An Avoidable Crisis: Water, Sanitation and Hygiene Human Resource Capacity Gaps in Developing Economies
Countries may need to double existing capacity or risk undermining attainment of universal access to clean water and sanitation.
Shortages of human resources in the Water, Sanitation and Hygiene (WASH) sector will undermine the progress made by many countries to increase access to water and sanitation over the last decades, a new report from the International Water Association states.
Analysis suggests that many countries may need to double their existing capacity in the coming years, and further develop their skills to support the attainment of universal access.
A failure to address these shortages will impede socio-economic development in those countries that remain off-track to meet the MDG water and sanitation targets, and raises serious questions about how realistic will be the attainment of any potential WASH targets under the new Sustainable Development Goals.

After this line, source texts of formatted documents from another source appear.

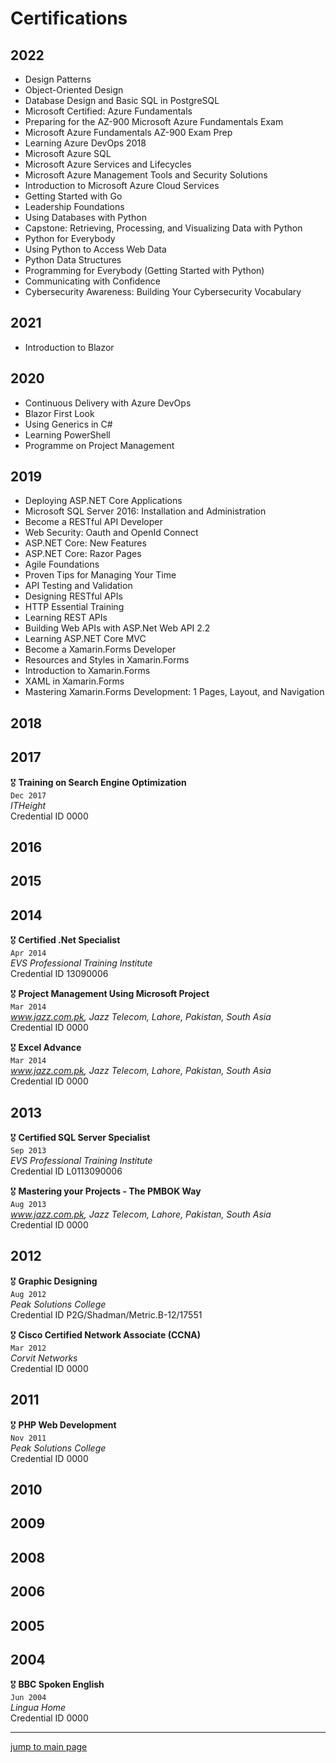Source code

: # Certifications

## 2022

- Design Patterns
- Object-Oriented Design
- Database Design and Basic SQL in PostgreSQL
- Microsoft Certified: Azure Fundamentals
- Preparing for the AZ-900 Microsoft Azure Fundamentals Exam
- Microsoft Azure Fundamentals AZ-900 Exam Prep
- Learning Azure DevOps 2018
- Microsoft Azure SQL
- Microsoft Azure Services and Lifecycles
- Microsoft Azure Management Tools and Security Solutions
- Introduction to Microsoft Azure Cloud Services
- Getting Started with Go
- Leadership Foundations
- Using Databases with Python
- Capstone: Retrieving, Processing, and Visualizing Data with Python
- Python for Everybody
- Using Python to Access Web Data
- Python Data Structures
- Programming for Everybody (Getting Started with Python)
- Communicating with Confidence
- Cybersecurity Awareness: Building Your Cybersecurity Vocabulary

## 2021

- Introduction to Blazor

## 2020

- Continuous Delivery with Azure DevOps
- Blazor First Look
- Using Generics in C#
- Learning PowerShell
- Programme on Project Management

## 2019

- Deploying ASP.NET Core Applications
- Microsoft SQL Server 2016: Installation and Administration
- Become a RESTful API Developer
- Web Security: Oauth and OpenId Connect
- ASP.NET Core: New Features
- ASP.NET Core: Razor Pages
- Agile Foundations
- Proven Tips for Managing Your Time
- API Testing and Validation
- Designing RESTful APIs
- HTTP Essential Training
- Learning REST APIs
- Building Web APIs with ASP.Net Web API 2.2
- Learning ASP.NET Core MVC
- Become a Xamarin.Forms Developer
- Resources and Styles in Xamarin.Forms
- Introduction to Xamarin.Forms
- XAML in Xamarin.Forms
- Mastering Xamarin.Forms Development: 1 Pages, Layout, and Navigation

## 2018

## 2017

🎖️ __Training on Search Engine Optimization__  
`Dec 2017`  
_ITHeight_  
Credential ID 0000

## 2016

## 2015

## 2014

🎖️ __Certified .Net Specialist__  
`Apr 2014`  
_EVS Professional Training Institute_  
Credential ID 13090006

🎖️ __Project Management Using Microsoft Project__  
`Mar 2014`  
_www.jazz.com.pk, Jazz Telecom, Lahore, Pakistan, South Asia_  
Credential ID 0000

🎖️ __Excel Advance__  
`Mar 2014`  
_www.jazz.com.pk, Jazz Telecom, Lahore, Pakistan, South Asia_  
Credential ID 0000

## 2013

🎖️ __Certified SQL Server Specialist__  
`Sep 2013`  
_EVS Professional Training Institute_  
Credential ID L0113090006

🎖️ __Mastering your Projects - The PMBOK Way__  
`Aug 2013`  
_www.jazz.com.pk, Jazz Telecom, Lahore, Pakistan, South Asia_  
Credential ID 0000

## 2012

🎖️ __Graphic Designing__  
`Aug 2012`  
_Peak Solutions College_  
Credential ID P2G/Shadman/Metric.B-12/17551

🎖️ __Cisco Certified Network Associate (CCNA)__  
`Mar 2012`  
_Corvit Networks_  
Credential ID 0000

## 2011

🎖️ __PHP Web Development__  
`Nov 2011`  
_Peak Solutions College_  
Credential ID 0000

## 2010

## 2009

## 2008

## 2006

## 2005

## 2004

🎖️ __BBC Spoken English__  
`Jun 2004`  
_Lingua Home_  
Credential ID 0000  

---
[jump to main page](https://mabubakarriaz.github.io)
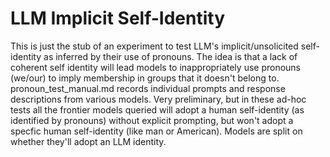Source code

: # LLM Implicit Self-Identity

This is just the stub of an experiment to test LLM's implicit/unsolicited self-identity as inferred by their use of pronouns. The idea is that a lack of coherent self identity will lead models to inappropriately use pronouns (we/our) to imply membership in groups that it doesn't belong to. pronoun_test_manual.md records individual prompts and response descriptions from various models. Very preliminary, but in these ad-hoc tests all the frontier models queried will adopt a human self-identity (as identified by pronouns) without explicit prompting, but won't adopt a specfic human self-identity (like man or American). Models are split on whether they'll adopt an LLM identity.
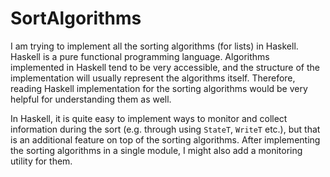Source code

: # SortAlgorithms

I am trying to implement all the sorting algorithms (for lists) in Haskell. Haskell is a pure functional programming language. Algorithms implemented in Haskell tend to be very accessible, and the structure of the implementation will usually represent the algorithms itself. Therefore, reading Haskell implementation for the sorting algorithms would be very helpful for understanding them as well.

In Haskell, it is quite easy to implement ways to monitor and collect information during the sort (e.g. through using `StateT`, `WriteT` etc.), but that is an additional feature on top of the sorting algorithms. After implementing the sorting algorithms in a single module, I might also add a monitoring utility for them.
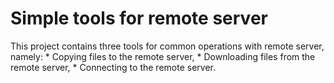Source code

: # Simple tools for remote server

This project contains three tools for common operations with remote server, namely:
	* Copying files to the remote server,
	* Downloading files from the remote server,
	* Connecting to the remote server.

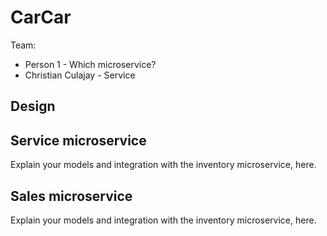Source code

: # CarCar

Team:

* Person 1 - Which microservice?
* Christian Culajay - Service

## Design

## Service microservice

Explain your models and integration with the inventory
microservice, here.

## Sales microservice

Explain your models and integration with the inventory
microservice, here.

Ger Bergkamp, executive director of the International Water Association, said, “There are not enough appropriately skilled water professionals to support the attainment of universal access to safe water and sanitation. The progress many countries have made in the provision of safe water and adequate sanitation is at risk if we do not act now and invest in the people who can make universal access a reality.”
- In 10 countries reviewed there was a shortfall of 778,000 trained water and sanitation professionals needed to reach universal coverage;
- Mozambique needs to double the number of trained water professionals, an additional 11,900 people. 62 percent of the shortfall was in the sanitation sector;
- 98 percent of Ghana’s human resource shortfall was in the sanitation sector;
- Women are massively underrepresented in the sector, on average on 16.7 percent of the water and sanitation sector workforce in 15 countries was female;
- Bangladesh, a country close to achieving MDG water and sanitation targets, requires an additional 44,000 water sector professionals to reach universal coverage.
The report provides an overarching recommendation for the development of national capacity development strategies that have high-level political buy-in with involvement from multiple actors to ensure sustained, adequate professional and technical capacity.
The report also calls for concerted action at regional and global level to collect relevant human resources data, and perform further research to strengthen the evidence base on which action plans and strategies can be built.